観光業は、外貨を獲得して事業者が潤うだけでなく、地域住民が外部の人と交流する貴重な機会。また、旅行でそのまちに来てもらうことで関係人口の増加、ひいては移住にもつながる可能性があります。
観光業はまちづくりの一環といっても過言ではありません。宿泊施設が集まる温泉街はその核になるものです。だからこそ、地域住民が中心となった再生を進めることが必要だと考えています。
〔長門湯本温泉〕
山口県で最古の温泉地。近年は街全体の再整備が進み、立ち寄り湯や川床テラス、街中を照らす幻想的なライトアップの演出、次々と進出する新しい宿泊施設や飲食店、商店と、「歩いて楽しい温泉地」に変貌している。
■scene5 地域住民の思い
《菊池温泉街の灯(あかり)を消したくない-》
温泉街を残したいと考えているのは旅館の経営者だけではありません。
強い思いで温泉街を盛り上げようと活動する人たちに話を聞きました。
◇再生に向けて全力を尽くす
肴屋 夢路 神田祐樹(かんだゆうき)さん
菊池温泉街リブランディング検討委員会に委員として参加しています。
菊池で生まれ育ち、隈府の商店街で飲食店を開業して17年目です。温泉街に近いため、通りを歩く浴衣姿の宿泊客をたくさん見てきました。最近はめっきり少なくなり、商店街も空き店舗が増え、ずいぶん寂しくなっています。
もし、旅館の灯が消えてしまったら、観光客はより集客力のある地域に流れてしまい、菊池に来る人はますます少なくなります。
だから、リブランディング事業の成功はこのまちが盛り上がるため絶対に必要なもの。人が消えつつある菊池に人を呼び戻す重要な手段なんです。
旅館、飲食店、市民、行政が一丸となって、これからもっといろいろと仕掛けていきたい。

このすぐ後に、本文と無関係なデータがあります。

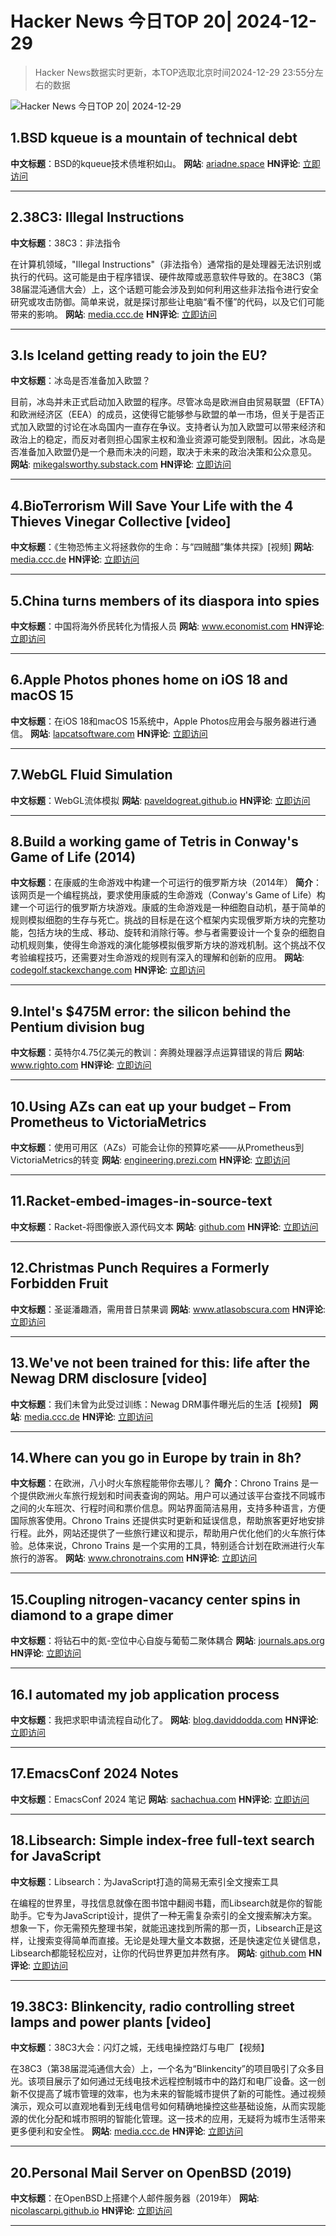 # Hacker News 今日TOP 20| 2024-12-29

> Hacker News数据实时更新，本TOP选取北京时间2024-12-29 23:55分左右的数据

![Hacker News 今日TOP 20| 2024-12-29](https://img.chuhaix.com/2024/0910_imageFile-1665440404179-628424718_1725901191.png)

## 1.BSD kqueue is a mountain of technical debt
**中文标题**：BSD的kqueue技术债堆积如山。
**网站**:  <a href='https://ariadne.space/2021/06/06/actually-bsd-kqueue-is-a-mountain-of-technical-debt/' target='_blank' rel='nofollow'>ariadne.space</a>
**HN评论**:  <a href='https://news.ycombinator.com/item?id=42540442&utm_source=www.chuhaix.com' target='_blank' rel='nofollow'>立即访问</a>

---

## 2.38C3: Illegal Instructions
**中文标题**：38C3：非法指令

在计算机领域，"Illegal Instructions"（非法指令）通常指的是处理器无法识别或执行的代码。这可能是由于程序错误、硬件故障或恶意软件导致的。在38C3（第38届混沌通信大会）上，这个话题可能会涉及到如何利用这些非法指令进行安全研究或攻击防御。简单来说，就是探讨那些让电脑“看不懂”的代码，以及它们可能带来的影响。
**网站**:  <a href='https://media.ccc.de/c/38c3' target='_blank' rel='nofollow'>media.ccc.de</a>
**HN评论**:  <a href='https://news.ycombinator.com/item?id=42537631&utm_source=www.chuhaix.com' target='_blank' rel='nofollow'>立即访问</a>

---

## 3.Is Iceland getting ready to join the EU?
**中文标题**：冰岛是否准备加入欧盟？

目前，冰岛并未正式启动加入欧盟的程序。尽管冰岛是欧洲自由贸易联盟（EFTA）和欧洲经济区（EEA）的成员，这使得它能够参与欧盟的单一市场，但关于是否正式加入欧盟的讨论在冰岛国内一直存在争议。支持者认为加入欧盟可以带来经济和政治上的稳定，而反对者则担心国家主权和渔业资源可能受到限制。因此，冰岛是否准备加入欧盟仍是一个悬而未决的问题，取决于未来的政治决策和公众意见。
**网站**:  <a href='https://mikegalsworthy.substack.com/p/is-iceland-getting-ready-to-join' target='_blank' rel='nofollow'>mikegalsworthy.substack.com</a>
**HN评论**:  <a href='https://news.ycombinator.com/item?id=42539987&utm_source=www.chuhaix.com' target='_blank' rel='nofollow'>立即访问</a>

---

## 4.BioTerrorism Will Save Your Life with the 4 Thieves Vinegar Collective [video]
**中文标题**：《生物恐怖主义将拯救你的生命：与“四贼醋”集体共探》[视频]
**网站**:  <a href='https://media.ccc.de/v/38c3-bioterrorism-will-save-your-life-with-the-4-thieves-vinegar-collective' target='_blank' rel='nofollow'>media.ccc.de</a>
**HN评论**:  <a href='https://news.ycombinator.com/item?id=42538903&utm_source=www.chuhaix.com' target='_blank' rel='nofollow'>立即访问</a>

---

## 5.China turns members of its diaspora into spies
**中文标题**：中国将海外侨民转化为情报人员
**网站**:  <a href='https://www.economist.com/china/2024/12/26/how-china-turns-members-of-its-diaspora-into-spies' target='_blank' rel='nofollow'>www.economist.com</a>
**HN评论**:  <a href='https://news.ycombinator.com/item?id=42540427&utm_source=www.chuhaix.com' target='_blank' rel='nofollow'>立即访问</a>

---

## 6.Apple Photos phones home on iOS 18 and macOS 15
**中文标题**：在iOS 18和macOS 15系统中，Apple Photos应用会与服务器进行通信。
**网站**:  <a href='https://lapcatsoftware.com/articles/2024/12/3.html' target='_blank' rel='nofollow'>lapcatsoftware.com</a>
**HN评论**:  <a href='https://news.ycombinator.com/item?id=42533685&utm_source=www.chuhaix.com' target='_blank' rel='nofollow'>立即访问</a>

---

## 7.WebGL Fluid Simulation
**中文标题**：WebGL流体模拟
**网站**:  <a href='https://paveldogreat.github.io/WebGL-Fluid-Simulation/' target='_blank' rel='nofollow'>paveldogreat.github.io</a>
**HN评论**:  <a href='https://news.ycombinator.com/item?id=42537567&utm_source=www.chuhaix.com' target='_blank' rel='nofollow'>立即访问</a>

---

## 8.Build a working game of Tetris in Conway's Game of Life (2014)
**中文标题**：在康威的生命游戏中构建一个可运行的俄罗斯方块（2014年）
**简介**：该网页是一个编程挑战，要求使用康威的生命游戏（Conway's Game of Life）构建一个可运行的俄罗斯方块游戏。康威的生命游戏是一种细胞自动机，基于简单的规则模拟细胞的生存与死亡。挑战的目标是在这个框架内实现俄罗斯方块的完整功能，包括方块的生成、移动、旋转和消除行等。参与者需要设计一个复杂的细胞自动机规则集，使得生命游戏的演化能够模拟俄罗斯方块的游戏机制。这个挑战不仅考验编程技巧，还需要对生命游戏的规则有深入的理解和创新的应用。
**网站**:  <a href='https://codegolf.stackexchange.com/questions/11880/build-a-working-game-of-tetris-in-conways-game-of-life' target='_blank' rel='nofollow'>codegolf.stackexchange.com</a>
**HN评论**:  <a href='https://news.ycombinator.com/item?id=42520432&utm_source=www.chuhaix.com' target='_blank' rel='nofollow'>立即访问</a>

---

## 9.Intel's $475M error: the silicon behind the Pentium division bug
**中文标题**：英特尔4.75亿美元的教训：奔腾处理器浮点运算错误的背后
**网站**:  <a href='https://www.righto.com/2024/12/this-die-photo-of-pentium-shows.html' target='_blank' rel='nofollow'>www.righto.com</a>
**HN评论**:  <a href='https://news.ycombinator.com/item?id=42535071&utm_source=www.chuhaix.com' target='_blank' rel='nofollow'>立即访问</a>

---

## 10.Using AZs can eat up your budget – From Prometheus to VictoriaMetrics
**中文标题**：使用可用区（AZs）可能会让你的预算吃紧——从Prometheus到VictoriaMetrics的转变
**网站**:  <a href='https://engineering.prezi.com/how-using-availability-zones-can-eat-up-your-budget-our-journey-from-prometheus-to-be8a816f7efe' target='_blank' rel='nofollow'>engineering.prezi.com</a>
**HN评论**:  <a href='https://news.ycombinator.com/item?id=42513809&utm_source=www.chuhaix.com' target='_blank' rel='nofollow'>立即访问</a>

---

## 11.Racket-embed-images-in-source-text
**中文标题**：Racket-将图像嵌入源代码文本
**网站**:  <a href='https://github.com/shriram/racket-embed-images-in-source-text' target='_blank' rel='nofollow'>github.com</a>
**HN评论**:  <a href='https://news.ycombinator.com/item?id=42521493&utm_source=www.chuhaix.com' target='_blank' rel='nofollow'>立即访问</a>

---

## 12.Christmas Punch Requires a Formerly Forbidden Fruit
**中文标题**：圣诞潘趣酒，需用昔日禁果调
**网站**:  <a href='https://www.atlasobscura.com/articles/how-to-make-ponche-navideno' target='_blank' rel='nofollow'>www.atlasobscura.com</a>
**HN评论**:  <a href='https://news.ycombinator.com/item?id=42509823&utm_source=www.chuhaix.com' target='_blank' rel='nofollow'>立即访问</a>

---

## 13.We've not been trained for this: life after the Newag DRM disclosure [video]
**中文标题**：我们未曾为此受过训练：Newag DRM事件曝光后的生活【视频】
**网站**:  <a href='https://media.ccc.de/v/38c3-we-ve-not-been-trained-for-this-life-after-the-newag-drm-disclosure' target='_blank' rel='nofollow'>media.ccc.de</a>
**HN评论**:  <a href='https://news.ycombinator.com/item?id=42538914&utm_source=www.chuhaix.com' target='_blank' rel='nofollow'>立即访问</a>

---

## 14.Where can you go in Europe by train in 8h?
**中文标题**：在欧洲，八小时火车旅程能带你去哪儿？
**简介**：Chrono Trains 是一个提供欧洲火车旅行规划和时间表查询的网站。用户可以通过该平台查找不同城市之间的火车班次、行程时间和票价信息。网站界面简洁易用，支持多种语言，方便国际旅客使用。Chrono Trains 还提供实时更新和延误信息，帮助旅客更好地安排行程。此外，网站还提供了一些旅行建议和提示，帮助用户优化他们的火车旅行体验。总体来说，Chrono Trains 是一个实用的工具，特别适合计划在欧洲进行火车旅行的游客。
**网站**:  <a href='https://www.chronotrains.com/en' target='_blank' rel='nofollow'>www.chronotrains.com</a>
**HN评论**:  <a href='https://news.ycombinator.com/item?id=42530332&utm_source=www.chuhaix.com' target='_blank' rel='nofollow'>立即访问</a>

---

## 15.Coupling nitrogen-vacancy center spins in diamond to a grape dimer
**中文标题**：将钻石中的氮-空位中心自旋与葡萄二聚体耦合
**网站**:  <a href='https://journals.aps.org/prapplied/abstract/10.1103/PhysRevApplied.22.064078' target='_blank' rel='nofollow'>journals.aps.org</a>
**HN评论**:  <a href='https://news.ycombinator.com/item?id=42509760&utm_source=www.chuhaix.com' target='_blank' rel='nofollow'>立即访问</a>

---

## 16.I automated my job application process
**中文标题**：我把求职申请流程自动化了。
**网站**:  <a href='https://blog.daviddodda.com/how-i-automated-my-job-application-process-part-1' target='_blank' rel='nofollow'>blog.daviddodda.com</a>
**HN评论**:  <a href='https://news.ycombinator.com/item?id=42531695&utm_source=www.chuhaix.com' target='_blank' rel='nofollow'>立即访问</a>

---

## 17.EmacsConf 2024 Notes
**中文标题**：EmacsConf 2024 笔记
**网站**:  <a href='https://sachachua.com/blog/2024/12/emacsconf-2024-notes/' target='_blank' rel='nofollow'>sachachua.com</a>
**HN评论**:  <a href='https://news.ycombinator.com/item?id=42531217&utm_source=www.chuhaix.com' target='_blank' rel='nofollow'>立即访问</a>

---

## 18.Libsearch: Simple index-free full-text search for JavaScript
**中文标题**：Libsearch：为JavaScript打造的简易无索引全文搜索工具

在编程的世界里，寻找信息就像在图书馆中翻阅书籍，而Libsearch就是你的智能助手。它专为JavaScript设计，提供了一种无需复杂索引的全文搜索解决方案。想象一下，你无需预先整理书架，就能迅速找到所需的那一页，Libsearch正是这样，让搜索变得简单而直接。无论是处理大量文本数据，还是快速定位关键信息，Libsearch都能轻松应对，让你的代码世界更加井然有序。
**网站**:  <a href='https://github.com/thesephist/libsearch' target='_blank' rel='nofollow'>github.com</a>
**HN评论**:  <a href='https://news.ycombinator.com/item?id=42537665&utm_source=www.chuhaix.com' target='_blank' rel='nofollow'>立即访问</a>

---

## 19.38C3: Blinkencity, radio controlling street lamps and power plants [video]
**中文标题**：38C3大会：闪灯之城，无线电操控路灯与电厂【视频】

在38C3（第38届混沌通信大会）上，一个名为“Blinkencity”的项目吸引了众多目光。该项目展示了如何通过无线电技术远程控制城市中的路灯和电厂设备。这一创新不仅提高了城市管理的效率，也为未来的智能城市提供了新的可能性。通过视频演示，观众可以直观地看到无线电信号如何精确地操控这些基础设施，从而实现能源的优化分配和城市照明的智能化管理。这一技术的应用，无疑将为城市生活带来更多便利和安全性。
**网站**:  <a href='https://media.ccc.de/v/38c3-blinkencity-radio-controlling-street-lamps-and-power-plants' target='_blank' rel='nofollow'>media.ccc.de</a>
**HN评论**:  <a href='https://news.ycombinator.com/item?id=42535622&utm_source=www.chuhaix.com' target='_blank' rel='nofollow'>立即访问</a>

---

## 20.Personal Mail Server on OpenBSD (2019)
**中文标题**：在OpenBSD上搭建个人邮件服务器（2019年）
**网站**:  <a href='https://nicolascarpi.github.io/openbsd/2019/04/03/openbsd-mail-server.html' target='_blank' rel='nofollow'>nicolascarpi.github.io</a>
**HN评论**:  <a href='https://news.ycombinator.com/item?id=42536750&utm_source=www.chuhaix.com' target='_blank' rel='nofollow'>立即访问</a>

---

みんなで取り組めば菊池はもっと良い方向に変わっていくはずです。そのためにできることは何でもやっていきたいと思います。
◇たくさんの人に魅力を伝えたい
ボードゲーム喫茶 しんきんぐ 高本梨花(たかもとりか)さん
幼い頃から温泉街にある旅館の温泉に通っています。
県外から友達が遊びに来たときは、必ず菊池温泉に案内しています。「泉質が最高だね」「足湯がたくさんあって楽しい」などと評判がいいです。
私は大学時代に県外に出ましたが、卒業後、帰ってきたのはこのまちと菊池温泉が好きだから。もしなくなってしまったら、市外に引っ越してしまうかもしれません。
温泉街のノスタルジックな雰囲気も大好き。一方、女性が気軽に入れるお店が少ないとも感じています。おしゃれな店舗がもっと増えれば、若い世代のお客さんがもっと来てくれるんじゃないでしょうか。
私も微力ながら菊池温泉の良さを知ってもらえるよう、宿泊施設と提携して、経営店舗のイベント来場者に温泉チケットを配布しています。
市内外問わず、もっと多くの人たちに魅力を伝えていきたいですね。
■scene6 新たなスタート
《リブランディング事業が目指すもの》
◇温泉街を包む新しい光
「こんな温泉街初めて見た」
「観光客の人と交流できたのが楽しかった」
10月5日・6日に行われた「ほろよいあかり」では、訪れた人たちが幻想的な雰囲気を楽しんでいました。夜の新たな景観創出に向け、温泉街の道沿いをライトアップするという初めての試みです。
「過去のイメージを払拭して、温泉街の新しい姿を見せたい」と宿泊施設や飲食店、地元、行政の関係者が一体となってつくり上げました。
同時開催のイベント「温泉街deはしご酒」も大好評。2日間で約1200人が来場し、参加者は近隣の飲食店巡りを楽しみました。音楽ライブも行われ、いつもとは違った温泉街に楽しそうな笑い声が響き渡りました。
◇大切なのは「暮らしそのもの」
温泉街では再生に向け、日本名湯百選に選ばれた温泉だけでなく、自然や歴史・文化、食といった「菊池の暮らしそのもの」を組み合わせ、官民が連携して新たな魅力創出に取り組んでいます。
地域全体で訪れる人たちをもてなすこと。そして、地元の人も楽しいと思えるまちにすること。そうすることで、さらなる交流が生まれ、「また訪れたい」と思ってもらえるような魅力のある温泉街になっていくのではないでしょうか。
菊池温泉湧出から70年-。次の世代につなげるために新しいスタートを切りました。